Here’s a heart-breaking example: consider the unaccompanied refugee children currently roaming around freezing Europe. Is it possible to measure their well-being? Well, in a sense, no, because they are all different complex individuals. But in a sense, yes, because by and large they all need safety, sustenance, and care. (This, if you wish, is my mid-level theory of well-being for this group). The absence of these makes their well-being very low indeed, and measurably so.

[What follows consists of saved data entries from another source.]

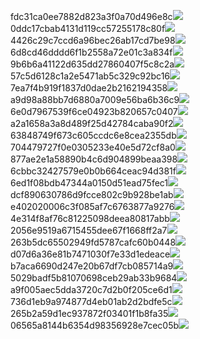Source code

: fdc31ca0ee7882d823a3f0a70d496e8c<img  src="https://img.alicdn.com/bao/uploaded/i3/2639837995/TB2me9npIj_B1NjSZFHXXaDWpXa_!!2639837995.jpg_160x160.jpg">
0ddc17cbab4131d119cc57255178c80f<img  src="https://img.alicdn.com/bao/uploaded/i1/2639837995/O1CN0128vl0KHRyAexEmp_!!2639837995.jpg_160x160.jpg">
4426c29c7ccd6a96bec26ab17cd7be98<img  src="https://img.alicdn.com/bao/uploaded/i4/2639837995/O1CN0128vl03pVszyGMqJ_!!2639837995.jpg_160x160.jpg">
6d8cd46dddd6f1b2558a72e01c3a834f<img  src="https://img.alicdn.com/bao/uploaded/i2/2639837995/O1CN0128vl0Ih2dy6u3Fm_!!2639837995.jpg_160x160.jpg">
9b6b6a41122d635dd27860407f5c8c2a<img  src="https://img.alicdn.com/bao/uploaded/i4/2639837995/O1CN0128vl0WN9kjPa3ZD_!!2639837995.jpg_160x160.jpg">
57c5d6128c1a2e5471ab5c329c92bc16<img  src="https://img.alicdn.com/bao/uploaded/i3/2639837995/O1CN0128vl0EHQKbxN3lK_!!2639837995.jpg_160x160.jpg">
7ea7f4b919f1837d0dae2b2162194358<img  src="https://img.alicdn.com/bao/uploaded/i2/2639837995/O1CN0128vl0QpJsAxAuM2_!!2639837995.jpg_160x160.jpg">
a9d98a88bb7d6880a7009e56ba6b36c9<img  src="https://img.alicdn.com/bao/uploaded/i2/2639837995/TB2mEA3prZnBKNjSZFGXXbt3FXa_!!2639837995.jpg_160x160.jpg">
6e0d7967539f6ce04923b820657c0407<img  src="https://img.alicdn.com/bao/uploaded/i4/2639837995/O1CN0128vl0PRwlhNmqng_!!2639837995.jpg_160x160.jpg">
a2a1658a3a8d489f25d42784caba90f2<img  src="https://img.alicdn.com/bao/uploaded/i4/2639837995/O1CN0128vl0FocLMl3t6j_!!2639837995.jpg_160x160.jpg">
63848749f673c605ccdc6e8cea2355db<img  src="https://img.alicdn.com/bao/uploaded/i1/2639837995/O1CN0128vl0Y8l0ANbkeI_!!2639837995.jpg_160x160.jpg">
704479727f0e0305233e40e5d72cf8a0<img  src="https://img.alicdn.com/bao/uploaded/i2/2639837995/O1CN0128vl0XdJSdMeYER_!!2639837995.jpg_160x160.jpg">
877ae2e1a58890b4c6d904899beaa398<img  src="https://img.alicdn.com/imgextra/i4/2639837995/O1CN0128vl0mnu3IPU18Y_!!2639837995.jpg">
6cbbc32427579e0b0b664ceac94d381f<img  src="https://img.alicdn.com/imgextra/i1/2639837995/O1CN0128vl0lz3TqCIHHR_!!2639837995.jpg">
6ed1f08bdb47344a0150d51ead75fec1<img  src="https://img.alicdn.com/imgextra/i2/2639837995/O1CN0128vl0naM3nDkyQd_!!2639837995.jpg">
dcf890630786d9fcce802c9b928be1ab<img  src="https://img.alicdn.com/imgextra/i4/2639837995/O1CN0128vl0oSbRQGQPBm_!!2639837995.jpg">
e402020006c3f085af7c6763877a9276<img  src="https://img.alicdn.com/imgextra/i4/2639837995/O1CN0128vl0lz2fwx3XWg_!!2639837995.jpg">
4e314f8af76c81225098deea80817abb<img  src="https://img.alicdn.com/imgextra/i4/2639837995/O1CN0128vl0mNnJ0QcoW5_!!2639837995.jpg">
2056e9519a6715455dee67f1668ff2a7<img  src="https://img.alicdn.com/imgextra/i1/2639837995/O1CN0128vl0mnuJuQod2A_!!2639837995.jpg">
263b5dc65502949fd5787cafc60b0448<img  src="https://img.alicdn.com/imgextra/i2/2639837995/O1CN0128vl0o79JSRVT9j_!!2639837995.jpg">
d07d6a36e81b7471030f7e33d1edeace<img  src="https://img.alicdn.com/imgextra/i1/2639837995/O1CN0128vl0nIWUBgyCTg_!!2639837995.jpg">
b7aca6690d247e20b67df7cb085714a9<img  src="https://img.alicdn.com/imgextra/i3/2639837995/O1CN0128vl0o9WEvkHdbG_!!2639837995.jpg">
5029badf5b81070698ceb29ab33b9684<img  src="https://img.alicdn.com/imgextra/i3/2639837995/O1CN0128vl0p6YeBKfbm2_!!2639837995.jpg">
a9f005aec5dda3720c7d2b0f205ce6d1<img  src="https://img.alicdn.com/imgextra/i3/2639837995/O1CN0128vl0pIgl5ss1rU_!!2639837995.jpg">
736d1eb9a974877d4eb01ab2d2bdfe5c<img  src="https://img.alicdn.com/imgextra/i3/2639837995/O1CN0128vl0nITs5gfhX8_!!2639837995.jpg">
265b2a59d1ec937872f03401f1b8fa35<img  src="https://img.alicdn.com/imgextra/i1/2639837995/O1CN0128vl0nocQMeCGbC_!!2639837995.jpg">
06565a8144b6354d98356928e7cec05b<img  src="https://img.alicdn.com/imgextra/i1/2639837995/O1CN0128vl0oSI2CNh3wb_!!2639837995.jpg">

So well-being, properly defined, is in principle measurable. However, it’s a further question whether the current measures succeed. My chapters 5 and 6 discuss at length psychometric validation of these measures, which is how scientists decide whether measures are valid. I argue that the intention behind the current methods of validation is wise – it is to test that a given scale behaves in a way that respects all background knowledge about the phenomenon it measures. But the theory of psychometric validation diverges from its practice. In practice the evidence against which well-being questionnaires are tested is mostly just other similar questionnaires or else readily observable behaviour. Importantly validation excludes the sort of philosophical knowledge that can be found either in high or in mid-level theories, because psychometricians see this evidence as unscientific. This aversion to philosophising is a much bigger obstacle to good measurement than the argument from wholism. And it’s positively dangerous too. Psychometrics as currently practiced attempts to turn a philosophical problem – what well-being is – into a technical one, thus hiding the the value-judgments instead of facing them properly.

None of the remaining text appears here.